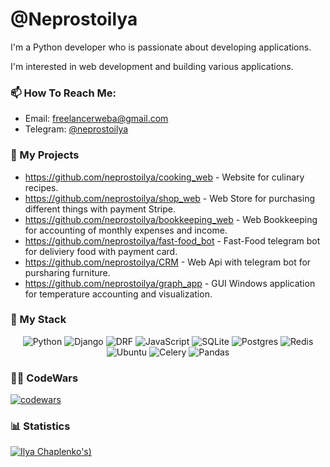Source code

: # @Neprostoilya

I'm a Python developer who is passionate about developing applications.

I'm interested in web development and building various applications.

### 📫 How To Reach Me:

- Email: [freelancerweba@gmail.com](freelancerweba@gmail.com)
- Telegram: [@neprostoilya](https://t.me/neprostoilya)



### 🌱 My Projects                                    

 - https://github.com/neprostoilya/cooking_web  -  Website for culinary recipes.
 - https://github.com/neprostoilya/shop_web  -  Web Store for purchasing different things with payment Stripe.
 - https://github.com/neprostoilya/bookkeeping_web  -  Web Bookkeeping for accounting of monthly expenses and income.
 - https://github.com/neprostoilya/fast-food_bot  -  Fast-Food telegram bot for deliviery food with payment card.
 - https://github.com/neprostoilya/CRM  -  Web Api with telegram bot for pursharing furniture.
 - https://github.com/neprostoilya/graph_app  -  GUI Windows application for temperature accounting and visualization.


### 💼 My Stack
<a>
  <p align="center">
    <img alt="Python" src="https://img.shields.io/badge/python-3670A0?style=for-the-badge&logo=python&logoColor=ffdd54"/>
    <img alt="Django" src="https://img.shields.io/badge/django-%23092E20.svg?style=for-the-badge&logo=django&logoColor=white"/>
    <img alt="DRF" src="https://img.shields.io/badge/drf-%23092E20.svg?style=for-the-badge&logo=django&logoColor=23092E20"/>
    <img alt="JavaScript" src="https://img.shields.io/badge/javascript-%23323330.svg?style=for-the-badge&logo=javascript&logoColor=%23F7DF1E"/>
    <img alt="SQLite" src="https://img.shields.io/badge/sqlite-%2307405e.svg?style=for-the-badge&logo=sqlite&logoColor=white"/>
    <img alt="Postgres" src="https://img.shields.io/badge/postgres-%23316192.svg?style=for-the-badge&logo=postgresql&logoColor=white"/>
    <img alt="Redis" src="https://img.shields.io/badge/redis-%23DD0031.svg?style=for-the-badge&logo=redis&logoColor=white"/>
    <img alt="Ubuntu" src="https://img.shields.io/badge/ubuntu-%E95420.svg?style=for-the-badge&logo=ubuntu&logoColor=%E95420&color=white"/>
    <img alt="Celery" src="https://img.shields.io/badge/celery-%2537814A.svg?style=for-the-badge&logo=celery&color=orange"/>
    <img alt="Pandas" src="https://img.shields.io/badge/pandas-%2515045.svg?style=for-the-badge&logo=pandas&color=yellow&hide"/>
  </p>
</a>


### 👨‍💻 CodeWars
[![codewars](https://www.codewars.com/users/neprostoilya/badges/large)](https://www.codewars.com/users/neprostoilya)   

### 📊 Statistics

[![Ilya Chaplenko's](https://github-readme-stats.vercel.app/api?username=neprostoilya&show_icons=true&theme=transparent))](https://github.com/neprostoilya/github-readme-stats)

AIM OF THE EXERCISE:
All entries above must be repeated exactly; pictures are to be left out.

EXERCISE SOLUTION:
Source code

: # @Neprostoilya

I'm a Python developer who is passionate about developing applications.

I'm interested in web development and building various applications.

### 📫 How To Reach Me:

- Email: [freelancerweba@gmail.com](freelancerweba@gmail.com)
- Telegram: [@neprostoilya](https://t.me/neprostoilya)



### 🌱 My Projects                                    

 - https://github.com/neprostoilya/cooking_web  -  Website for culinary recipes.
 - https://github.com/neprostoilya/shop_web  -  Web Store for purchasing different things with payment Stripe.
 - https://github.com/neprostoilya/bookkeeping_web  -  Web Bookkeeping for accounting of monthly expenses and income.
 - https://github.com/neprostoilya/fast-food_bot  -  Fast-Food telegram bot for deliviery food with payment card.
 - https://github.com/neprostoilya/CRM  -  Web Api with telegram bot for pursharing furniture.
 - https://github.com/neprostoilya/graph_app  -  GUI Windows application for temperature accounting and visualization.


### 💼 My Stack
<a>
  <p align="center">
    <img alt="Python" src="https://img.shields.io/badge/python-3670A0?style=for-the-badge&logo=python&logoColor=ffdd54"/>
    <img alt="Django" src="https://img.shields.io/badge/django-%23092E20.svg?style=for-the-badge&logo=django&logoColor=white"/>
    <img alt="DRF" src="https://img.shields.io/badge/drf-%23092E20.svg?style=for-the-badge&logo=django&logoColor=23092E20"/>
    <img alt="JavaScript" src="https://img.shields.io/badge/javascript-%23323330.svg?style=for-the-badge&logo=javascript&logoColor=%23F7DF1E"/>
    <img alt="SQLite" src="https://img.shields.io/badge/sqlite-%2307405e.svg?style=for-the-badge&logo=sqlite&logoColor=white"/>
    <img alt="Postgres" src="https://img.shields.io/badge/postgres-%23316192.svg?style=for-the-badge&logo=postgresql&logoColor=white"/>
    <img alt="Redis" src="https://img.shields.io/badge/redis-%23DD0031.svg?style=for-the-badge&logo=redis&logoColor=white"/>
    <img alt="Ubuntu" src="https://img.shields.io/badge/ubuntu-%E95420.svg?style=for-the-badge&logo=ubuntu&logoColor=%E95420&color=white"/>
    <img alt="Celery" src="https://img.shields.io/badge/celery-%2537814A.svg?style=for-the-badge&logo=celery&color=orange"/>
    <img alt="Pandas" src="https://img.shields.io/badge/pandas-%2515045.svg?style=for-the-badge&logo=pandas&color=yellow&hide"/>
  </p>
</a>


### 👨‍💻 CodeWars
[![codewars](https://www.codewars.com/users/neprostoilya/badges/large)](https://www.codewars.com/users/neprostoilya)   

### 📊 Statistics

[![Ilya Chaplenko's](https://github-readme-stats.vercel.app/api?username=neprostoilya&show_icons=true&theme=transparent))](https://github.com/neprostoilya/github-readme-stats)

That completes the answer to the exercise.